__EXERCISE DIRECTIONS__
Within the listing that follows, reproduce exactly the lines starting at the line with "- 📫 How to reach me: ..." and ending at the line with "钱包推广，供社区和用户测试体验，反馈问题，迭代钱包。", inclusive, and only those. Pictures are dropped.

BEGIN EXTRACTED DATA

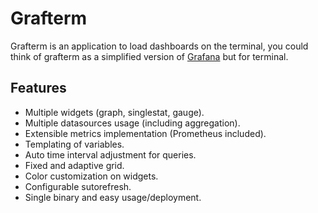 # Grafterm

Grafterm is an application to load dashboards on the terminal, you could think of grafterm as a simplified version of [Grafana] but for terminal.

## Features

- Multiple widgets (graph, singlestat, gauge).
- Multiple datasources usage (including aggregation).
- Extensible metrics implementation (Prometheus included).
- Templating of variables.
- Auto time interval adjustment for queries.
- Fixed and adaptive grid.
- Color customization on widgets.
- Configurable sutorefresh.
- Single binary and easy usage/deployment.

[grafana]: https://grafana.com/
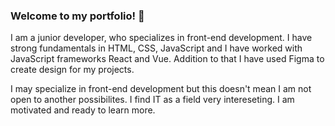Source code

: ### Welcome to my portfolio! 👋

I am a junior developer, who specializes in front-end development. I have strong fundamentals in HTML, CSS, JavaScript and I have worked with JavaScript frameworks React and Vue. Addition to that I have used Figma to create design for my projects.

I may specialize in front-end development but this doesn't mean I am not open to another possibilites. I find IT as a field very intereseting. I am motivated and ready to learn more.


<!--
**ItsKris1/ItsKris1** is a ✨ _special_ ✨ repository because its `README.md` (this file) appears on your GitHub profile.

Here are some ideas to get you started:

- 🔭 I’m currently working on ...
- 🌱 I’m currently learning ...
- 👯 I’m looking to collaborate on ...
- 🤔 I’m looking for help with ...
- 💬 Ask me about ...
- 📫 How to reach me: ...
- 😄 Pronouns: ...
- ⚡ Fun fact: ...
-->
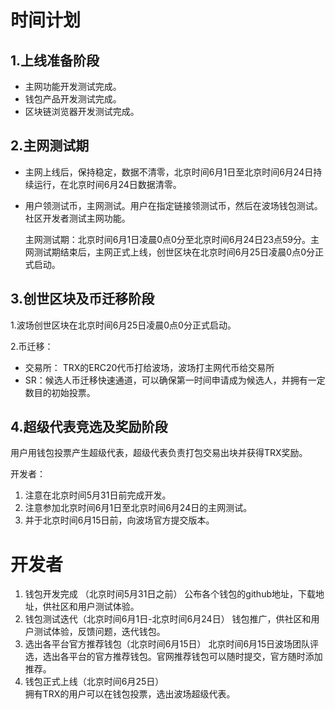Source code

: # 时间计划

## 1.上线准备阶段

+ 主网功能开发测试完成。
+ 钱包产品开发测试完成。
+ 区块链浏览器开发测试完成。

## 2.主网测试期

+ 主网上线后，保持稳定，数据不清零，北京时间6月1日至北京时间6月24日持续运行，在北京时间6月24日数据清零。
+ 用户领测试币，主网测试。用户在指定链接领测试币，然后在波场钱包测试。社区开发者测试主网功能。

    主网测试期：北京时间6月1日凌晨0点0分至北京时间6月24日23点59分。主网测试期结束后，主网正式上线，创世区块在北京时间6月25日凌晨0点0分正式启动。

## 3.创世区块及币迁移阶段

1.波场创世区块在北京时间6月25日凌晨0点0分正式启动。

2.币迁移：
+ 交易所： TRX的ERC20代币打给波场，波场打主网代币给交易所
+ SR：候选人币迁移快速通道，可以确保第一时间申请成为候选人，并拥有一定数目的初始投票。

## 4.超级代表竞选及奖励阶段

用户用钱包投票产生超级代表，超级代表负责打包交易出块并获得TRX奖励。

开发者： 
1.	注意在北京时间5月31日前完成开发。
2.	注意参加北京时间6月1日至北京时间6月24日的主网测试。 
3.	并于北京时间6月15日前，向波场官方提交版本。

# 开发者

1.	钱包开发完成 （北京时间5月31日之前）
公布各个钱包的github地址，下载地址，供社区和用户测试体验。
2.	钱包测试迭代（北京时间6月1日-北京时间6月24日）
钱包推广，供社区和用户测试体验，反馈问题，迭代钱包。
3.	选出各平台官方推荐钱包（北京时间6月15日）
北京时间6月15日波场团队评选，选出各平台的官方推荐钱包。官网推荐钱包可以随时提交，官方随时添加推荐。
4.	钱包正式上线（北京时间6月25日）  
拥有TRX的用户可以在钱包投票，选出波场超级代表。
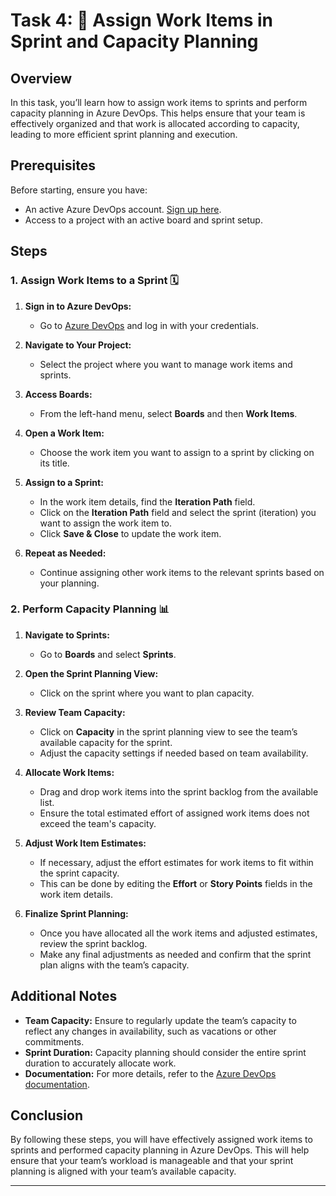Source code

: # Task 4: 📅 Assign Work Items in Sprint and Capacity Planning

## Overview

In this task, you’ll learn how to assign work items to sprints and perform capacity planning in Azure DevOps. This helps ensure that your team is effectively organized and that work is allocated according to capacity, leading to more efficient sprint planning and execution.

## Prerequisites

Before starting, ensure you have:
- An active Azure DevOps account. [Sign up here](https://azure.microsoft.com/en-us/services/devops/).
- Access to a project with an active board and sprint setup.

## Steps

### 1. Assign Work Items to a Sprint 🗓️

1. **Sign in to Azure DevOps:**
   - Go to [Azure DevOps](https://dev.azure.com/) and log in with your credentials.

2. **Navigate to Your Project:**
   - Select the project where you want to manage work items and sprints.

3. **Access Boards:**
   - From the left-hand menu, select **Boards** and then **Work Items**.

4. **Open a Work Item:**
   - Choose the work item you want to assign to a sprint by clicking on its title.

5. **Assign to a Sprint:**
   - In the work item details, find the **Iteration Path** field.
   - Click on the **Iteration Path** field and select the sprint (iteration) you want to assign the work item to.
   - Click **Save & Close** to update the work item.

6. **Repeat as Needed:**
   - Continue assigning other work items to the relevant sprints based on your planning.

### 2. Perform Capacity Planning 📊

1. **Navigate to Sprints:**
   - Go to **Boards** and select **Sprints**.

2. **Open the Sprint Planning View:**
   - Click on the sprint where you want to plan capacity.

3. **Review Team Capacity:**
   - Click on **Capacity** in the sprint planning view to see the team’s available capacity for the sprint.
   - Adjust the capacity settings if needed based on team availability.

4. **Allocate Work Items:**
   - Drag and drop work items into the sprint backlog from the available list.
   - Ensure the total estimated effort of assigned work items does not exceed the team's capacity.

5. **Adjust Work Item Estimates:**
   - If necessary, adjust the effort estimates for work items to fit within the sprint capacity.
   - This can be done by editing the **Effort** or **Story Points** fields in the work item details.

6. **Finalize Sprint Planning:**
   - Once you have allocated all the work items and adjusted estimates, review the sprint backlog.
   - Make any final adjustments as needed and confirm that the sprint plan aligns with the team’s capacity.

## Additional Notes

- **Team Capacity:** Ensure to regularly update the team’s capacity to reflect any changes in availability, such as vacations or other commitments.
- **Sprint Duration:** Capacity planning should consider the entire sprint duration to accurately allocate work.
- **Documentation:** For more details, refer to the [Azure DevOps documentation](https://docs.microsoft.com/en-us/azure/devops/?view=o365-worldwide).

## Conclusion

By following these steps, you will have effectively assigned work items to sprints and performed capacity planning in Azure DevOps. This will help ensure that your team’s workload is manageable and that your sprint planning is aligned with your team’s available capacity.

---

END EXTRACTED DATA
BEGIN EXTRACTED DATA

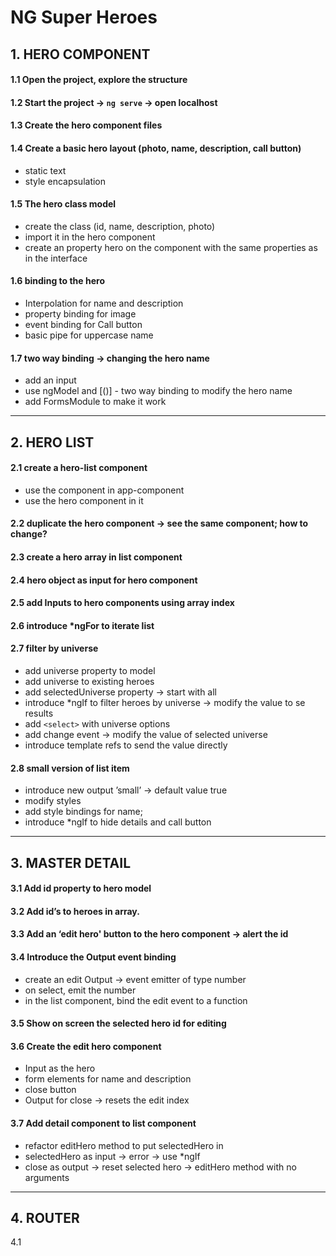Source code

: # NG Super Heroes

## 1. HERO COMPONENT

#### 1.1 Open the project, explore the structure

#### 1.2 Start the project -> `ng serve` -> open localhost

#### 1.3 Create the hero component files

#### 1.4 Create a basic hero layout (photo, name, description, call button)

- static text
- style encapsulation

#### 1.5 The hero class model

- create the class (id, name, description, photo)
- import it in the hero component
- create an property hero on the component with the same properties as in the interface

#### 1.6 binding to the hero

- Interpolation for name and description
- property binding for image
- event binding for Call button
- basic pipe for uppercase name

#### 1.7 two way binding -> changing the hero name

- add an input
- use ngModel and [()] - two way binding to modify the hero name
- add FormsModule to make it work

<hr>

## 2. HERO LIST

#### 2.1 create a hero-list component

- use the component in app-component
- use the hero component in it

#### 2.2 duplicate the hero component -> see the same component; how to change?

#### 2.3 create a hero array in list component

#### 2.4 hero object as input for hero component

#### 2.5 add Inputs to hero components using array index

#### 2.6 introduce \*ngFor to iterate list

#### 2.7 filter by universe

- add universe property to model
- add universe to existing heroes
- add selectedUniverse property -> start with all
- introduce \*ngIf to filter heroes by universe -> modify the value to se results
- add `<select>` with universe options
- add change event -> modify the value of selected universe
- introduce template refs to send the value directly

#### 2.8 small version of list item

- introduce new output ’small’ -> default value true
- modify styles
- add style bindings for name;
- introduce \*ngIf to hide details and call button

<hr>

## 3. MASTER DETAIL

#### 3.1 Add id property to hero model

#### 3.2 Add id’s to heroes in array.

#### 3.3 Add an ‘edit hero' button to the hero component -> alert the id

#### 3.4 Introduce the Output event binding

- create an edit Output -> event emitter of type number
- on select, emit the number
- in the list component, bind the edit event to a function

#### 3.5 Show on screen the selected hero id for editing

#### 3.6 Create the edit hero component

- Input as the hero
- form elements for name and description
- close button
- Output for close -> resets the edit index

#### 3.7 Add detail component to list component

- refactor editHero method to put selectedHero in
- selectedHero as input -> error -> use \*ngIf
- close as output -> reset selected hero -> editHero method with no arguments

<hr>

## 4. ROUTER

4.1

END EXTRACTED DATA

__RESPONSE TO THIS EXERCISE__
- 📫 How to reach me: ...
- 😄 Pronouns: ...
- ⚡ Fun fact: ...
-->
Source code

: # 时间计划

## 1.上线准备阶段

+ 主网功能开发测试完成。
+ 钱包产品开发测试完成。
+ 区块链浏览器开发测试完成。

## 2.主网测试期

+ 主网上线后，保持稳定，数据不清零，北京时间6月1日至北京时间6月24日持续运行，在北京时间6月24日数据清零。
+ 用户领测试币，主网测试。用户在指定链接领测试币，然后在波场钱包测试。社区开发者测试主网功能。

    主网测试期：北京时间6月1日凌晨0点0分至北京时间6月24日23点59分。主网测试期结束后，主网正式上线，创世区块在北京时间6月25日凌晨0点0分正式启动。

## 3.创世区块及币迁移阶段

1.波场创世区块在北京时间6月25日凌晨0点0分正式启动。

2.币迁移：
+ 交易所： TRX的ERC20代币打给波场，波场打主网代币给交易所
+ SR：候选人币迁移快速通道，可以确保第一时间申请成为候选人，并拥有一定数目的初始投票。

## 4.超级代表竞选及奖励阶段

用户用钱包投票产生超级代表，超级代表负责打包交易出块并获得TRX奖励。

开发者： 
1.	注意在北京时间5月31日前完成开发。
2.	注意参加北京时间6月1日至北京时间6月24日的主网测试。 
3.	并于北京时间6月15日前，向波场官方提交版本。

# 开发者

1.	钱包开发完成 （北京时间5月31日之前）
公布各个钱包的github地址，下载地址，供社区和用户测试体验。
2.	钱包测试迭代（北京时间6月1日-北京时间6月24日）
钱包推广，供社区和用户测试体验，反馈问题，迭代钱包。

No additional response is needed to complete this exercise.